Friday, March 31, 2006

Leave my American English alone!

Having people correct my German is a normal, expected, every-day occurence. It's when people start correcting and making fun of my English that I become slightly concerned.

Coworker 1: "You don't have a television??"
Mary: "No, but I have internet and flat-rate, which can be just as dangerous."
Coworker 1: "Haha, you pronounced flat-rate wrong."
Coworker 2: "Yeah, she did: flaaaaaat ray-eeete."

Both then proceeded to laugh and mock my twangy American English.

Pardon? Last time I checked, English was my native tongue. I think I know how to pronounce common English words.
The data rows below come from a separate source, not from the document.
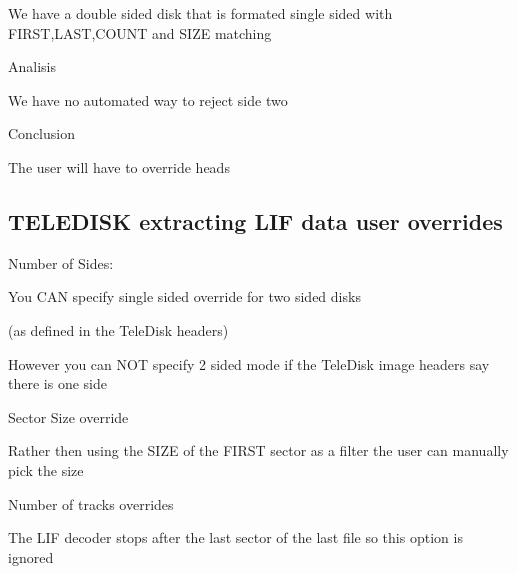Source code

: \begin{DoxyItemize}
\begin{DoxyItemize}
\item We have a double sided disk that is formated single sided with F\+I\+R\+ST,L\+A\+ST,C\+O\+U\+NT and S\+I\+ZE matching
\end{DoxyItemize}
\item Analisis
\begin{DoxyItemize}
\item We have no automated way to reject side two
\end{DoxyItemize}
\item Conclusion
\begin{DoxyItemize}
\item The user will have to override heads
\end{DoxyItemize}
\end{DoxyItemize}





\subsection*{T\+E\+L\+E\+D\+I\+SK extracting L\+IF data user overrides}


\begin{DoxyItemize}
\item Number of Sides\+:
\begin{DoxyItemize}
\item You C\+AN specify single sided override for two sided disks
\begin{DoxyItemize}
\item (as defined in the Tele\+Disk headers)
\end{DoxyItemize}
\item However you can N\+OT specify 2 sided mode if the Tele\+Disk image headers say there is one side
\end{DoxyItemize}
\item Sector Size override
\begin{DoxyItemize}
\item Rather then using the S\+I\+ZE of the F\+I\+R\+ST sector as a filter the user can manually pick the size
\end{DoxyItemize}
\item Number of tracks overrides
\begin{DoxyItemize}
\item The L\+IF decoder stops after the last sector of the last file so this option is ignored 
\end{DoxyItemize}
\end{DoxyItemize}





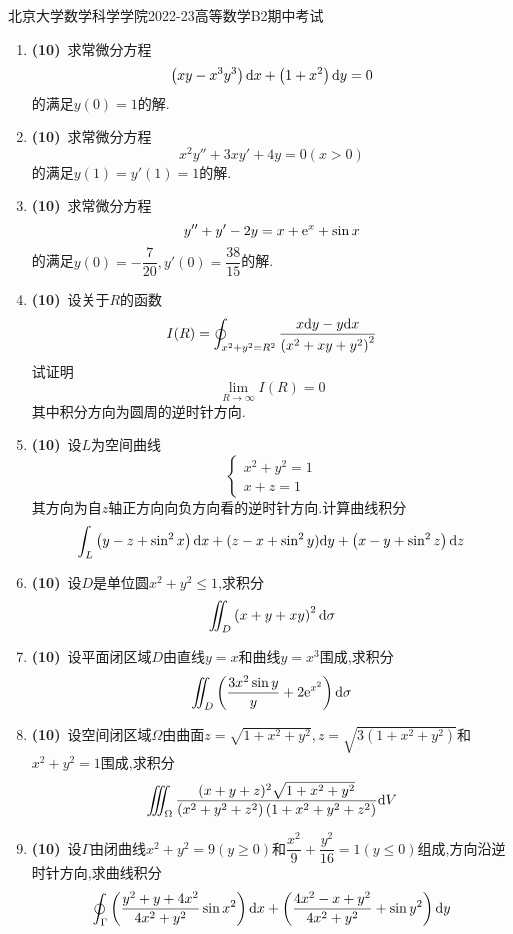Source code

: \documentclass{ctexart}
\begin{document}
\pagestyle{empty}
\begin{center}\Large
    北京大学数学科学学院2022-23高等数学B2期中考试
\end{center}
\begin{enumerate}[leftmargin=*,label=\textbf{\arabic*.}]
    \item \textbf{(10)}\ 求常微分方程
        \[\left(xy-x^3y^3\right)\mathrm{d} x+\left(1+x^2\right)\mathrm{d} y=0\]
        的满足$y(0)=1$的解.
    \item \textbf{(10)}\ 求常微分方程
        \[x^2y''+3xy'+4y=0(x>0)\]
        的满足$y(1)=y'(1)=1$的解.
    \item \textbf{(10)}\ 求常微分方程
        \[y''+y'-2y=x+\mathrm{e}^x+\sin x\]
        的满足$y(0)=-\dfrac{7}{20},y'(0)=\dfrac{38}{15}$的解.
    \item \textbf{(10)}\ 设关于$R$的函数
        \[I(R)=\oint_{x^2+y^2=R^2}\dfrac{x\mathrm{d} y-y\mathrm{d} x}{\left(x^2+xy+y^2\right)^2}\]
        试证明
        \[\lim_{R\to\infty}I(R)=0\]
        其中积分方向为圆周的逆时针方向.
    \item \textbf{(10)}\ 设$L$为空间曲线
        \[\left\{\begin{array}{l}
            x^2+y^2=1\\
            x+z=1
        \end{array}\right.\]
        其方向为自$z$轴正方向向负方向看的逆时针方向.计算曲线积分
        \[\int_{L}\left(y-z+\sin^2x\right)\mathrm{d} x+(z-x+\sin^2y)\mathrm{d} y+\left(x-y+\sin^2z\right)\mathrm{d} z\]

    \item \textbf{(10)}\ 设$D$是单位圆$x^2+y^2\leqslant1$,求积分
        \[\iint_D\left(x+y+xy\right)^2\mathrm{d}\sigma\]

    \item \textbf{(10)}\ 设平面闭区域$D$由直线$y=x$和曲线$y=x^3$围成,求积分
        \[\iint_D\left(\dfrac{3x^2\sin y}{y}+2\mathrm{e}^{x^2}\right)\mathrm{d}\sigma\]

    \item \textbf{(10)}\ 设空间闭区域$\Omega$由曲面$z=\sqrt{1+x^2+y^2},z=\sqrt{3\left(1+x^2+y^2\right)}$和$x^2+y^2=1$围成,求积分
        \[\iiint_{\Omega}\dfrac{(x+y+z)^2\sqrt{1+x^2+y^2}}{\left(x^2+y^2+z^2\right)\left(1+x^2+y^2+z^2\right)}\mathrm{d} V\]

    \item \textbf{(10)}\ 设$\Gamma$由闭曲线$x^2+y^2=9(y\geqslant0)$和$\dfrac{x^2}{9}+\dfrac{y^2}{16}=1(y\leqslant0)$组成,方向沿逆时针方向,求曲线积分
        \[\oint_{\Gamma}\left(\dfrac{y^2+y+4x^2}{4x^2+y^2}\sin x^2\right)\mathrm{d} x+\left(\dfrac{4x^2-x+y^2}{4x^2+y^2}+\sin y^2\right)\mathrm{d} y\]
    

\end{enumerate}
\end{document}
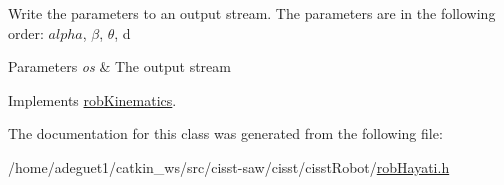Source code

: Write the parameters to an output stream. The parameters are in the following order\-: $alpha$, $\beta$, $\theta$, d 
\begin{DoxyParams}{Parameters}
{\em os} & The output stream \\
\hline
\end{DoxyParams}


Implements \hyperlink{classrob_kinematics_afbfe67b8baaed6fdee85bef681f195e1}{rob\-Kinematics}.



The documentation for this class was generated from the following file\-:\begin{DoxyCompactItemize}
\item 
/home/adeguet1/catkin\-\_\-ws/src/cisst-\/saw/cisst/cisst\-Robot/\hyperlink{rob_hayati_8h}{rob\-Hayati.\-h}\end{DoxyCompactItemize}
Coworker 2: "So you're saying everyone in Germany but you pronouces it incorrectly?"
Mary: "Ummm..."

A linguistic prof once stressed the fact that language is fluid and evolving, and thus relative. The key is that people understand one another. If a word is pronounced a certain way, and people understand it, then that's the right way. She even argued that there's no "right" way to spell. Please. We all know that without Webster, society and language as we know it would crumble.

It's interesting - many English words have seeped into every-day German... but they're often mispronounced and used in a different context. Americans do the same with certain Germans words that have found their way into the English vocabulary. "Krank" and "Angst" are classic examples.

Oh well. As long as we understand eachother, it's all good, right?